The Tel Aviv-based consultant works with Systhema Global Foodservice Consultants. She tells Michael Jones about loving nature and learning from Gandhi
I am a certified interior designer, I have a BA degree in psychology and sociology, specialising in customer behaviour, and a master’s degree in environmental studies. In my work I combine all three areas. For the last five years I have been helping businesses better understand sustainability while still maintaining a growing and successful business.
The foodservice sector is fascinating as it deals with two big human passions, food and art, combining it with more serious areas such as technology and economy. It is a vast realm where everybody can find something that interests them.
I couldn’t decide for years what I wanted to be when I grew up. As a child I loved to read, I wrote poetry, played piano, danced and loved nature. Today I still do all that, but as hobbies. I found my fulfilment in the foodservice world.
In 1986 I was working as an interior designer, specialising in hotel design, so the area of foodservice was familiar to me. In 1996 I opened my own firm and moved into consultancy. Then in 2002 I met my husband, who, at that time, managed one of Israel’s big foodservice firms. Suddenly I found an area that ticks all the boxes of what I live to do – art and design, food, technology and machinery, economy and business, consumer behaviour and much more.
Five years ago, my love of mother earth led me to pursue my second degree in sustainability and I immediately understood the importance of this subject to the foodservice sector.
FCSI is the only society for foodservice professionals around the world. Many places demand FCSI membership as a sign of professionalism.

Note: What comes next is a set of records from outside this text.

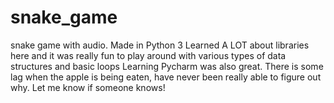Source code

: # snake_game
 snake game with audio. Made in Python 3
 Learned A LOT about libraries here and it was really fun to play around with various types of data structures and basic loops
 Learning Pycharm was also great. 
 There is some lag when the apple is being eaten, have never been really able to figure out why.
 Let me know if someone knows!
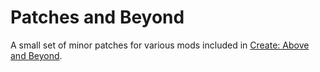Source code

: # Patches and Beyond
A small set of minor patches for various mods included in [Create: Above and Beyond](https://www.curseforge.com/minecraft/modpacks/create-above-and-beyond).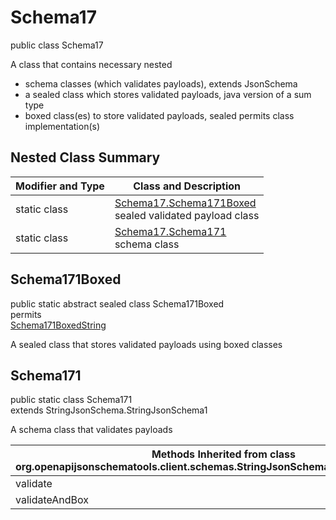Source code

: # Schema17
public class Schema17

A class that contains necessary nested
- schema classes (which validates payloads), extends JsonSchema
- a sealed class which stores validated payloads, java version of a sum type
- boxed class(es) to store validated payloads, sealed permits class implementation(s)

## Nested Class Summary
| Modifier and Type | Class and Description |
| ----------------- | ---------------------- |
| static class | [Schema17.Schema171Boxed](#schema171boxed)<br> sealed validated payload class |
| static class | [Schema17.Schema171](#schema171)<br> schema class |

## Schema171Boxed
public static abstract sealed class Schema171Boxed<br>
permits<br>
[Schema171BoxedString](#schema171boxedstring)

A sealed class that stores validated payloads using boxed classes

## Schema171
public static class Schema171<br>
extends StringJsonSchema.StringJsonSchema1

A schema class that validates payloads

| Methods Inherited from class org.openapijsonschematools.client.schemas.StringJsonSchema.StringJsonSchema1 |
| ------------------------------------------------------------------ |
| validate                                                           |
| validateAndBox                                                     |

The biggest challenge for the sector right now is sustainability. I am currently writing specifications for the biggest cities in Israel to remove all the disposable dishes from schools and kindergartens and replace them with reusable dishes and dishwashers. It is not a choice anymore, it is a must.
I’ve had many teachers. My mother taught me to be precise and meticulous. From my professors at the Porter School of Environmental Studies at Tel Aviv University I learnt about the global environmental crisis, but the most important lesson I learnt was from Mahatma Gandhi – the lesson of love to all.
I’m easily bored so I need to move around and change the scenery. My best relaxation is visiting my grandchildren.